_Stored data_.

········

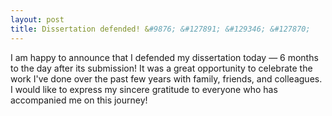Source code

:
 ```yaml
---
layout: post
title: Dissertation defended! &#9876; &#127891; &#129346; &#127870;
---
```


I am happy to announce that I defended my dissertation today — 6 months to the day after its submission!
It was a great opportunity to celebrate the work I've done over the past few years with family, friends, and colleagues.
I would like to express my sincere gratitude to everyone who has accompanied me on this journey! 
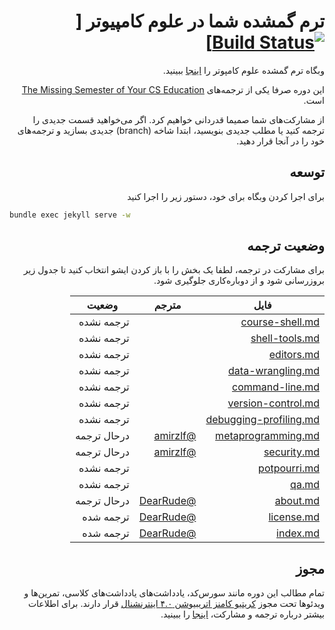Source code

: <div dir='rtl'>

# ترم گمشده شما در علوم کامپیوتر [[![Build Status](https://travis-ci.com/missing-semester/missing-semester.svg?branch=master)](https://travis-ci.com/missing-semester/missing-semester)]

وبگاه ترم گمشده علوم کامپوتر را [اینجا](https://cs-fum.github.io/) ببینید.

این دوره صرفا یکی از ترجمه‌های [The Missing Semester of Your CS Education](https://missing.csail.mit.edu/) است.

از مشارکت‌های شما صمیما قدردانی خواهیم کرد. اگر می‌خواهید قسمت جدیدی را ترجمه کنید یا مطلب جدیدی بنویسید، ابتدا شاخه (branch) جدیدی بسازید و ترجمه‌های خود را در آنجا قرار دهید.

## توسعه

برای اجرا کردن وبگاه برای خود، دستور زیر را اجرا کنید

</div>

```bash
bundle exec jekyll serve -w
```
<div dir='rtl'>


## وضعیت ترجمه

برای مشارکت در ترجمه، لطفا یک بخش را با باز کردن ایشو انتخاب کنید تا جدول زیر بروزرسانی شود و از دوباره‌کاری جلوگیری شود.


|  فایل   | مترجم  | وضعیت |
|  ----  | ----  |----  |
| [course-shell.md](https://github.com/cs-fum/cs-fum.github.io/blob/master/_2020/course-shell.md)  |  | ترجمه نشده |
| [shell-tools.md](https://github.com/cs-fum/cs-fum.github.io/blob/master/_2020/shell-tools.md)  |   | ترجمه نشده |
| [editors.md](https://github.com/cs-fum/cs-fum.github.io/blob/master/_2020/editors.md)  |  | ترجمه نشده |
| [data-wrangling.md](https://github.com/cs-fum/cs-fum.github.io/blob/master/_2020/data-wrangling.md)  |   | ترجمه نشده |
| [command-line.md](https://github.com/cs-fum/cs-fum.github.io/blob/master/_2020/command-line.md)  |   | ترجمه نشده |
| [version-control.md](https://github.com/cs-fum/cs-fum.github.io/blob/master/_2020/version-control.md)  |   | ترجمه نشده |
| [debugging-profiling.md](https://github.com/cs-fum/cs-fum.github.io/blob/master/_2020/debugging-profiling.md)  |   | ترجمه نشده  |
| [metaprogramming.md](https://github.com/cs-fum/cs-fum.github.io/blob/master/_2020/metaprogramming.md)  | [@amirzlf](https://github.com/amirzlf)  | درحال ترجمه |
| [security.md](https://github.com/cs-fum/cs-fum.github.io/blob/master/_2020/security.md)  | [@amirzlf](https://github.com/amirzlf)  | درحال ترجمه |
| [potpourri.md](https://github.com/cs-fum/cs-fum.github.io/blob/master/_2020/potpourri.md) |    | ترجمه نشده |
| [qa.md](https://github.com/cs-fum/cs-fum.github.io/blob/master/_2020/qa.md) |   | ترجمه نشده |
| [about.md](https://github.com/cs-fum/cs-fum.github.io/blob/master/about.md)  | [@DearRude](https://github.com/DearRude)  | درحال ترجمه |
| [license.md](https://github.com/cs-fum/cs-fum.github.io/blob/master/license.md)  | [@DearRude](https://github.com/DearRude)  | ترجمه شده |
| [index.md](https://github.com/cs-fum/cs-fum.github.io/blob/master/index.md)  | [@DearRude](https://github.com/DearRude)  | ترجمه شده |



## مجوز

تمام مطالب این دوره مانند سورس‌کد، یادداشت‌های یادداشت‌های کلاسی، تمرین‌ها و ویدئوها تحت مجوز [کریتیو کامنز اتریبیوشن ۴.۰ اینترنشنال](http://creativecommons.org/licenses/by/4.0/deed.fa) قرار دارند.
برای اطلاعات بیشتر درباره ترجمه و مشارکت، [اینجا](https://cs-fum.github.io/license/) را ببینید.
</div>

········

Output the records above in their entirety and exactly, leaving out all images.

Source code

:
 ```yaml
---
layout: post
title: Dissertation defended! &#9876; &#127891; &#129346; &#127870;
---
```


I am happy to announce that I defended my dissertation today — 6 months to the day after its submission!
It was a great opportunity to celebrate the work I've done over the past few years with family, friends, and colleagues.
I would like to express my sincere gratitude to everyone who has accompanied me on this journey! 
Source code

: <div dir='rtl'>

# ترم گمشده شما در علوم کامپیوتر [[![Build Status](https://travis-ci.com/missing-semester/missing-semester.svg?branch=master)](https://travis-ci.com/missing-semester/missing-semester)]

وبگاه ترم گمشده علوم کامپوتر را [اینجا](https://cs-fum.github.io/) ببینید.

این دوره صرفا یکی از ترجمه‌های [The Missing Semester of Your CS Education](https://missing.csail.mit.edu/) است.

از مشارکت‌های شما صمیما قدردانی خواهیم کرد. اگر می‌خواهید قسمت جدیدی را ترجمه کنید یا مطلب جدیدی بنویسید، ابتدا شاخه (branch) جدیدی بسازید و ترجمه‌های خود را در آنجا قرار دهید.

## توسعه

برای اجرا کردن وبگاه برای خود، دستور زیر را اجرا کنید

</div>

```bash
bundle exec jekyll serve -w
```
<div dir='rtl'>


## وضعیت ترجمه

برای مشارکت در ترجمه، لطفا یک بخش را با باز کردن ایشو انتخاب کنید تا جدول زیر بروزرسانی شود و از دوباره‌کاری جلوگیری شود.


|  فایل   | مترجم  | وضعیت |
|  ----  | ----  |----  |
| [course-shell.md](https://github.com/cs-fum/cs-fum.github.io/blob/master/_2020/course-shell.md)  |  | ترجمه نشده |
| [shell-tools.md](https://github.com/cs-fum/cs-fum.github.io/blob/master/_2020/shell-tools.md)  |   | ترجمه نشده |
| [editors.md](https://github.com/cs-fum/cs-fum.github.io/blob/master/_2020/editors.md)  |  | ترجمه نشده |
| [data-wrangling.md](https://github.com/cs-fum/cs-fum.github.io/blob/master/_2020/data-wrangling.md)  |   | ترجمه نشده |
| [command-line.md](https://github.com/cs-fum/cs-fum.github.io/blob/master/_2020/command-line.md)  |   | ترجمه نشده |
| [version-control.md](https://github.com/cs-fum/cs-fum.github.io/blob/master/_2020/version-control.md)  |   | ترجمه نشده |
| [debugging-profiling.md](https://github.com/cs-fum/cs-fum.github.io/blob/master/_2020/debugging-profiling.md)  |   | ترجمه نشده  |
| [metaprogramming.md](https://github.com/cs-fum/cs-fum.github.io/blob/master/_2020/metaprogramming.md)  | [@amirzlf](https://github.com/amirzlf)  | درحال ترجمه |
| [security.md](https://github.com/cs-fum/cs-fum.github.io/blob/master/_2020/security.md)  | [@amirzlf](https://github.com/amirzlf)  | درحال ترجمه |
| [potpourri.md](https://github.com/cs-fum/cs-fum.github.io/blob/master/_2020/potpourri.md) |    | ترجمه نشده |
| [qa.md](https://github.com/cs-fum/cs-fum.github.io/blob/master/_2020/qa.md) |   | ترجمه نشده |
| [about.md](https://github.com/cs-fum/cs-fum.github.io/blob/master/about.md)  | [@DearRude](https://github.com/DearRude)  | درحال ترجمه |
| [license.md](https://github.com/cs-fum/cs-fum.github.io/blob/master/license.md)  | [@DearRude](https://github.com/DearRude)  | ترجمه شده |
| [index.md](https://github.com/cs-fum/cs-fum.github.io/blob/master/index.md)  | [@DearRude](https://github.com/DearRude)  | ترجمه شده |



## مجوز

تمام مطالب این دوره مانند سورس‌کد، یادداشت‌های یادداشت‌های کلاسی، تمرین‌ها و ویدئوها تحت مجوز [کریتیو کامنز اتریبیوشن ۴.۰ اینترنشنال](http://creativecommons.org/licenses/by/4.0/deed.fa) قرار دارند.
برای اطلاعات بیشتر درباره ترجمه و مشارکت، [اینجا](https://cs-fum.github.io/license/) را ببینید.
</div>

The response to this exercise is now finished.